Dauernde Invalidität und Körperteile
Dauernde Invalidität ist der gänzliche oder teilweise Verlust von Körperteilen oder Organen und/oder die Einschränkung der körperlichen, organischen oder geistigen Funktionsfähigkeit. Bei der Funktionsbeeinträchtigung kommt es dabei nicht auf den Sitz der Verletzung an, sondern darauf, wo sich die Verletzung auswirkt.
Sachverhalt
Der Vater des Klägers zog sich bei einem Sturz einen – dem Arm zuzuordnenden – Mehrfragmentverrenkungsbruch des rechten Oberarmkopfes zu. Die eingesetzte Delta-Reverse-Prothese wurde nach Auftreten einer Infektion entfernt und durch einen Spacer ersetzt. Der Vater des Klägers litt an einer Bewegungseinschränkung des rechten Schultergelenks, die eine Gebrauchsminderung des Armes bewirkte. So war die Innen- und Außenrotationsbewegung im Wesentlichen aufgehoben, ein Nacken- und Kreuzgriff nicht mehr durchführbar und die Muskulatur des rechten Armes verschmächtigt.
OGH-Entscheidung
Dauernde Invalidität ist der gänzliche oder teilweise Verlust von Körperteilen oder Organen und/oder die Einschränkung der körperlichen, organischen oder geistigen Funktionsfähigkeit (7 Ob 28/23b). Für den Fall einer dauernden Invalidität des Versicherten, hat der Versicherer die sich aus der Versicherungssumme und dem Grad der Invalidität zu berechnende Versicherungsleistung zu erbringen. Die Gliedertaxe bestimmt nach einem abstrakten und generellen Maßstab feste Invaliditätsgrade bei Verlust oder Funktionsunfähigkeit der in ihr benannten Glieder.
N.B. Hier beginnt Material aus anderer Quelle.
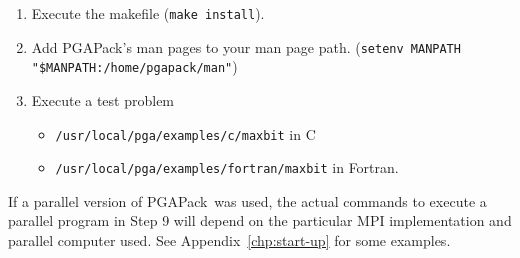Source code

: \documentclass{report}
\newcommand{\pga}{PGAPack}
\begin{document}
\begin{enumerate}
\begin{sloppypar}
The full {\tt configure} options are {\tt configure -arch ARCH\_TYPE [-cc CC] 
[-cflags CFLAGS] [-f77 FC] [-fflags FFLAGS] [-debug]
[-mpiinc MPI\_INCLUDE\_DIRECTORY] [-mpilib MPI\_LIBRARY]  [-help]}
where all parameters except {\tt -arch} are
optional and do the following:
\end{sloppypar}
\begin{itemize}
\item {\tt -cc}: The name of the ANSI C compiler, {\tt cc} by
default.
\item {\tt -cflags}: Options passed to the C compiler.
\item {\tt -f77}:  The name of the Fortran 77 compiler, {\tt f77} by
default. (The Fortran compiler is used only to compile the Fortran
examples in the {\tt ./examples/fortran} directory.)
\item {\tt -fflags}: Options passed to the Fortran compiler.
\item {\tt -debug}: If specified, enables the debugging features (see
Chapter~\ref{chp:debug}) and compiles the source code with the {\tt -g} flag.
If this flag is not specified the debugging features are disabled, and
the library is compiled with the {\tt -O} flag
\item {\tt -mpiinc}: The {\em directory} where MPI include files are located.
\item {\tt -mpilib}: The {\em full path} to the MPI library.
\end{itemize}
If {\tt -mpiinc} and  {\tt -mpilib} are specified, {\em a parallel version} of
\pga\ will be built.  If these flags are not specified, a {\em sequential
version} of \pga\ will be built.
\item Execute the makefile ({\tt make install}).
\item Add \pga's man pages to your man page path.
({\tt\small setenv MANPATH "\$MANPATH:/home/pgapack/man"})
\item Execute a test problem
\begin{itemize}
\item {\tt /usr/local/pga/examples/c/maxbit} in C
\item {\tt /usr/local/pga/examples/fortran/maxbit} in Fortran.
\end{itemize}
\end{enumerate}

If a parallel version of \pga\ was used, the actual commands to execute a
parallel program in Step 9 will depend on the particular MPI implementation
and parallel computer used.  See Appendix~\ref{chp:start-up} for some
examples.
\end{document}
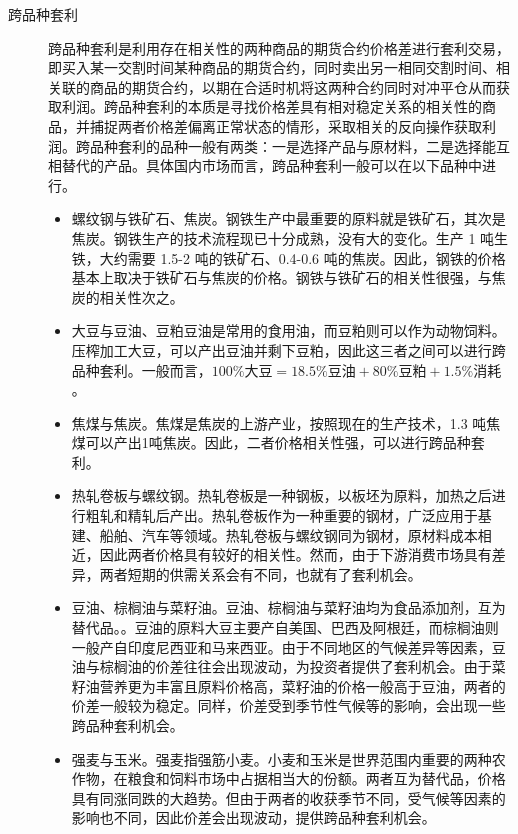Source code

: \begin{description}
    \item[跨品种套利] 跨品种套利是利用存在相关性的两种商品的期货合约价格差进行套利交易，即买入某一交割时间某种商品的期货合约，同时卖出另一相同交割时间、相关联的商品的期货合约，以期在合适时机将这两种合约同时对冲平仓从而获取利润。跨品种套利的本质是寻找价格差具有相对稳定关系的相关性的商品，并捕捉两者价格差偏离正常状态的情形，采取相关的反向操作获取利润。跨品种套利的品种一般有两类：一是选择产品与原材料，二是选择能互相替代的产品。具体国内市场而言，跨品种套利一般可以在以下品种中进行。
        \begin{itemize}
            \item 螺纹钢与铁矿石、焦炭。钢铁生产中最重要的原料就是铁矿石，其次是焦炭。钢铁生产的技术流程现已十分成熟，没有大的变化。生产 1 吨生铁，大约需要 1.5-2 吨的铁矿石、0.4-0.6 吨的焦炭。因此，钢铁的价格基本上取决于铁矿石与焦炭的价格。钢铁与铁矿石的相关性很强，与焦炭的相关性次之。
            \item 大豆与豆油、豆粕豆油是常用的食用油，而豆粕则可以作为动物饲料。压榨加工大豆，可以产出豆油并剩下豆粕，因此这三者之间可以进行跨品种套利。一般而言，$100\% \text{大豆}=18.5\% \text{豆油}+80\% \text{豆粕}+1.5\% \text{消耗}$。
            \item 焦煤与焦炭。焦煤是焦炭的上游产业，按照现在的生产技术，1.3 吨焦煤可以产出1吨焦炭。因此，二者价格相关性强，可以进行跨品种套利。
            \item 热轧卷板与螺纹钢。热轧卷板是一种钢板，以板坯为原料，加热之后进行粗轧和精轧后产出。热轧卷板作为一种重要的钢材，广泛应用于基建、船舶、汽车等领域。热轧卷板与螺纹钢同为钢材，原材料成本相近，因此两者价格具有较好的相关性。然而，由于下游消费市场具有差异，两者短期的供需关系会有不同，也就有了套利机会。
            \item 豆油、棕榈油与菜籽油。豆油、棕榈油与菜籽油均为食品添加剂，互为替代品。。豆油的原料大豆主要产自美国、巴西及阿根廷，而棕榈油则一般产自印度尼西亚和马来西亚。由于不同地区的气候差异等因素，豆油与棕榈油的价差往往会出现波动，为投资者提供了套利机会。由于菜籽油营养更为丰富且原料价格高，菜籽油的价格一般高于豆油，两者的价差一般较为稳定。同样，价差受到季节性气候等的影响，会出现一些跨品种套利机会。
            \item 强麦与玉米。强麦指强筋小麦。小麦和玉米是世界范围内重要的两种农作物，在粮食和饲料市场中占据相当大的份额。两者互为替代品，价格具有同涨同跌的大趋势。但由于两者的收获季节不同，受气候等因素的影响也不同，因此价差会出现波动，提供跨品种套利机会。

\end{itemize}
\end{description}
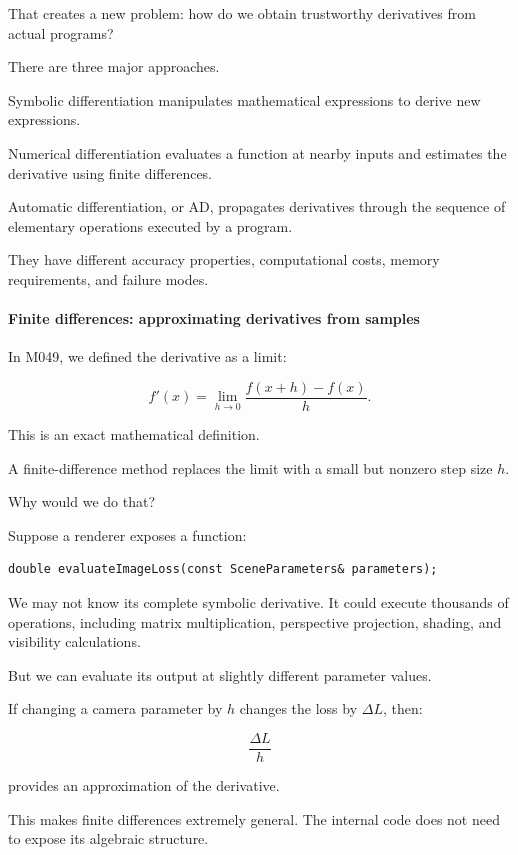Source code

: That creates a new problem: how do we obtain trustworthy derivatives from actual programs?

There are three major approaches.

Symbolic differentiation manipulates mathematical expressions to derive new expressions.

Numerical differentiation evaluates a function at nearby inputs and estimates the derivative using finite differences.

Automatic differentiation, or AD, propagates derivatives through the sequence of elementary operations executed by a program.

They have different accuracy properties, computational costs, memory requirements, and failure modes.

\paragraph{Finite differences: approximating derivatives from samples}\label{02-foundations-ii-ch025-finite-differences-approximating-derivatives-from-samples}

In M049, we defined the derivative as a limit:

\[
f'(x)= \lim_{h\to0} \frac{f(x+h)-f(x)}h.
\]

This is an exact mathematical definition.

A finite-difference method replaces the limit with a small but nonzero step size \(h\).

Why would we do that?

Suppose a renderer exposes a function:

\begin{verbatim}
double evaluateImageLoss(const SceneParameters& parameters);
\end{verbatim}

We may not know its complete symbolic derivative. It could execute thousands of operations, including matrix multiplication, perspective projection, shading, and visibility calculations.

But we can evaluate its output at slightly different parameter values.

If changing a camera parameter by \(h\) changes the loss by \(\Delta L\), then:

\[
\frac{\Delta L}{h}
\]

provides an approximation of the derivative.

This makes finite differences extremely general. The internal code does not need to expose its algebraic structure.

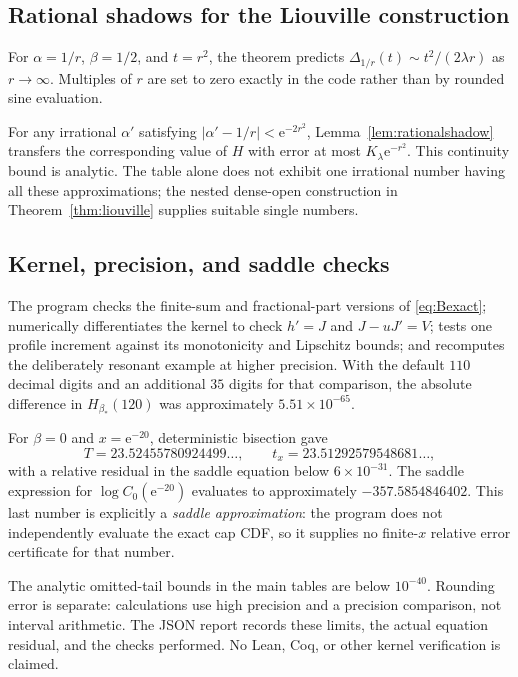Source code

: \documentclass[11pt,a4paper]{article}
\theoremstyle{definition}
\theoremstyle{remark}\newtheorem{remark}[theorem]{Remark}
\newcommand{\e}{\mathrm e}
\begin{document}
\subsection{Rational shadows for the Liouville construction}

For $\alpha=1/r$, $\beta=1/2$, and $t=r^2$, the theorem predicts
$\Delta_{1/r}(t)\sim t^2/(2\lambda r)$ as $r\to\infty$.
Multiples of $r$ are set to zero exactly in the code rather than by rounded
sine evaluation.

\begin{center}\small

\end{center}

For any irrational $\alpha'$ satisfying
$|\alpha'-1/r|<\e^{-2r^2}$, Lemma~\ref{lem:rationalshadow} transfers the
corresponding value of $H$ with error at most $K_\lambda\e^{-r^2}$.
This continuity bound is analytic.  The table alone does not exhibit one
irrational number having all these approximations; the nested dense-open
construction in Theorem~\ref{thm:liouville} supplies suitable single numbers.

\subsection{Kernel, precision, and saddle checks}

The program checks the finite-sum and fractional-part versions of
\eqref{eq:Bexact}; numerically differentiates the kernel to check
$h'=J$ and $J-uJ'=V$; tests one profile increment against its monotonicity and
Lipschitz bounds; and recomputes the deliberately resonant example at higher
precision.  With the default $110$ decimal digits and an additional
$35$ digits for that comparison, the absolute difference in $H_{\beta_*}(120)$
was approximately $5.51\times10^{-65}$.

For $\beta=0$ and $x=\e^{-20}$, deterministic bisection gave
\[
 T=23.52455780924499\ldots,\qquad
 t_x=23.51292579548681\ldots,
\]
with a relative residual in the saddle equation below $6\times10^{-31}$.
The saddle expression for $\log C_0(\e^{-20})$ evaluates to approximately
$-357.5854846402$.  This last number is explicitly a \emph{saddle
approximation}: the program does not independently evaluate the exact cap
CDF, so it supplies no finite-$x$ relative error certificate for that number.

The analytic omitted-tail bounds in the main tables are below $10^{-40}$.
Rounding error is separate: calculations use high precision and a precision
comparison, not interval arithmetic.  The JSON report records these limits,
the actual equation residual, and the checks performed.  No Lean, Coq, or
other kernel verification is claimed.
\end{document}
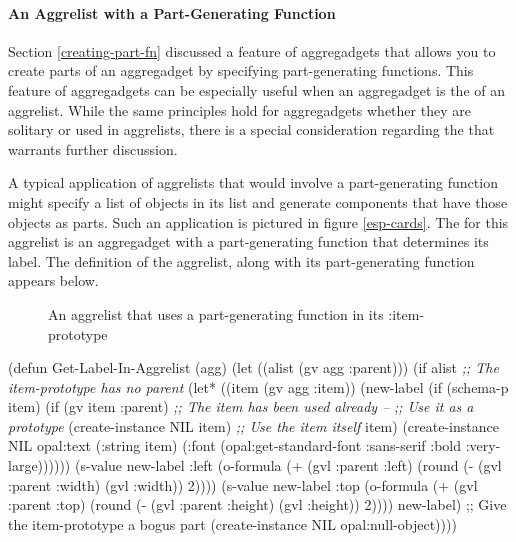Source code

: \paragraph{An Aggrelist with a Part-Generating Function}
\label{multi-parts-fn}

Section \ref{creating-part-fn} discussed a feature of aggregadgets
that allows you to create parts of an aggregadget by specifying
part-generating functions.  This feature of aggregadgets can be
especially useful when an aggregadget is the  of
an aggrelist.  While the same principles hold for aggregadgets whether
they are solitary or used in aggrelists, there is a special
consideration regarding the  that warrants
further discussion.

A typical application of aggrelists that would involve a
part-generating function might specify a list of objects in its
 list and generate components that have those objects as
parts.  Such an application is pictured in figure \ref{esp-cards}.
The  for this aggrelist is an aggregadget with a
part-generating function that determines its label.  The definition of
the aggrelist, along with its part-generating function appears below.

\begin{figure}
\begin{center}
\end{center}
\caption{An aggrelist that uses a part-generating function in its
:item-prototype}
\end{figure}

\begin{programexample}
(defun Get-Label-In-Aggrelist (agg)
  (let ((alist (gv agg :parent)))
    (if alist  {\it ;; The item-prototype has no parent}
	(let* ((item (gv agg :item))
	       (new-label (if (schema-p item)
			      (if (gv item :parent)
				  {\it ;; The item has been used already --}
				  {\it ;; Use it as a prototype}
				  (create-instance NIL item)
				  {\it ;; Use the item itself}
				  item)
			      (create-instance NIL opal:text
				(:string item)
				(:font (opal:get-standard-font
					:sans-serif :bold :very-large))))))
	  (s-value new-label :left
		   (o-formula (+ (gvl :parent :left)
				 (round (- (gvl :parent :width)
					   (gvl :width)) 2))))
	  (s-value new-label :top
		   (o-formula (+ (gvl :parent :top)
				 (round (- (gvl :parent :height)
					   (gvl :height)) 2))))
	  new-label)
        ;; Give the item-prototype a bogus part
        (create-instance NIL opal:null-object))))
\end{programexample}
Bei nicht in der Gliedertaxe genannten „anderen“ Körperteilen und Sinnesorganen bemisst sich der Invaliditätsgrad danach, inwieweit die normale körperliche oder geistige Funktionsunfähigkeit nach ausschließlich medizinischen Gesichtspunkten beeinträchtigt ist.
In der Unfallversicherung hat damit die Beurteilung des Vorliegens und des Grades einer dauernden Invalidität bezogen auf einzelne Körperteile, bzw Sinnesorgane oder einer (nach medizinischen Gesichtspunkten) spezifischen Funktionsunfähigkeit zu erfolgen (RS0130798). Bei der Funktionsbeeinträchtigung kommt es dabei nicht auf den Sitz der Verletzung an, sondern darauf, wo sich die Verletzung auswirkt.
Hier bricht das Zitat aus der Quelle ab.